Austin-based Sarah Lipstate’s musical project, Noveller, began as an electric guitar project. Lipstate, however, has spent time doing far more than just playing the guitar. Lipstate is also a filmmaker. She’s improvised with the likes of Carla Bozuluch and Lee Ranaldo. She’s played as a member of Cold Cave and Parts & Labor, among other bands.
In other words, she’s covered a lot of musical ground. That eclectic and wandering background informs her latest Noveller record, Fantastic Planet. Though still built around the guitar, this album pushes into lush textures and curious juxtapositions, creating expanses that dig into post-rock traditions as well as cinematic soundtracks. Fantastic Planet, in ambition and grandeur, earns its title.
Opener “Into the Dunes” immediately immerses the listener in the album’s subtle charms. It slowly blooms to life, as faint guitar humming opens up a space into which rolling notes can echo. There’s a nighttime desert feel to the track at first, full of dark stillness. As keys start to stretch that shadows the guitar leaves, percussion and grinding distortion rumble in. The song starts to quake, but its foundation isn’t shaken, just shuffled around. The space from the beginning fills with sound, with sinister precision. It’s not a song that builds to a crescendo or breaking point so much as it compounds over and over again, swelling with no signs of stopping. It isn’t until the final notes buzz that the song relents, turning things over to the softer tones of “No Unholy Mountain”. This track maintains the restraint at the start of “Into the Dunes”. Keyboards and guitars mix with treated atmospherics to make a dream-like layer of sounds, one that owes as much to the airiness of Stars of the Lid as it does to the playful tones of the Badlands soundtrack.

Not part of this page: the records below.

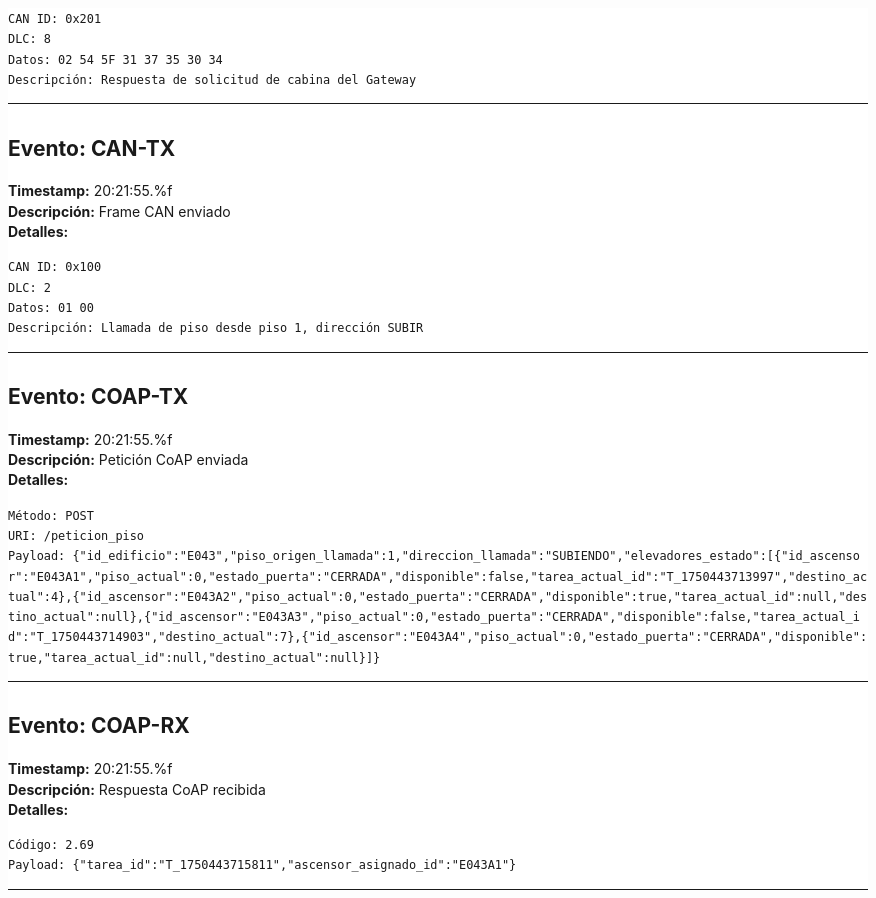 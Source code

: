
 ```
CAN ID: 0x201
DLC: 8
Datos: 02 54 5F 31 37 35 30 34 
Descripción: Respuesta de solicitud de cabina del Gateway
```

---

## Evento: CAN-TX

**Timestamp:** 20:21:55.%f  
**Descripción:** Frame CAN enviado  
**Detalles:**

```
CAN ID: 0x100
DLC: 2
Datos: 01 00 
Descripción: Llamada de piso desde piso 1, dirección SUBIR
```

---

## Evento: COAP-TX

**Timestamp:** 20:21:55.%f  
**Descripción:** Petición CoAP enviada  
**Detalles:**

```
Método: POST
URI: /peticion_piso
Payload: {"id_edificio":"E043","piso_origen_llamada":1,"direccion_llamada":"SUBIENDO","elevadores_estado":[{"id_ascensor":"E043A1","piso_actual":0,"estado_puerta":"CERRADA","disponible":false,"tarea_actual_id":"T_1750443713997","destino_actual":4},{"id_ascensor":"E043A2","piso_actual":0,"estado_puerta":"CERRADA","disponible":true,"tarea_actual_id":null,"destino_actual":null},{"id_ascensor":"E043A3","piso_actual":0,"estado_puerta":"CERRADA","disponible":false,"tarea_actual_id":"T_1750443714903","destino_actual":7},{"id_ascensor":"E043A4","piso_actual":0,"estado_puerta":"CERRADA","disponible":true,"tarea_actual_id":null,"destino_actual":null}]}
```

---

## Evento: COAP-RX

**Timestamp:** 20:21:55.%f  
**Descripción:** Respuesta CoAP recibida  
**Detalles:**

```
Código: 2.69
Payload: {"tarea_id":"T_1750443715811","ascensor_asignado_id":"E043A1"}
```

---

These two tracks show a musician both in control and willing to push boundaries. “Into the Dreams” surprises because, for all its building squall, it always feels under Lipstate’s control. Despite its lightness, “No Unholy Mountain” maintains tension because Lipstate never lets the tones thin out or drift too far. “Rubicon” doubles down on the strengths of both of these tracks. Plinking keyboards roll through the song, almost day-glo in their brightness, until grinding, teeth-gritting guitar fills upset the balance. They seem to stretch to snapping, breaking the control of the previous tracks in another interesting turn, one towards chaos.
After these impressive opening salvos, the rest of the album maintains these elements but sometimes has trouble maintaining the same amount of surprise. “Concrete Dreams” has all the bleary-eyed atmosphere, but never finds its own depth to make it fully resonate. “Pulse Point”, meanwhile, way overplays its hand, turning the chaos of “Rubicon” into an excess of layers that grates more than it intrigues. “The Ascent”, meanwhile, recaptures the magic late in the record by returning to the negative space that so shaped “Into the Dunes”. Here, you can feel a landscape opening up. The music, with its warm tones and fragile phrasings building to towering rundowns, feels almost topographical. You can feel every peak and valley.
As a whole, Fantastic Planet is a solid outing for Noveller. It suggests some serious talent and charm, and Lipstate spends the early parts of the record selling us on her potential, making us rethink how we hear and feel texture in music, how we understand musical structures. With all that early potential, the rest of the album sometimes can’t keep up. The record, though, never loses its way, remaining a convincing and mysterious sonic space throughout, one often worth getting lost in.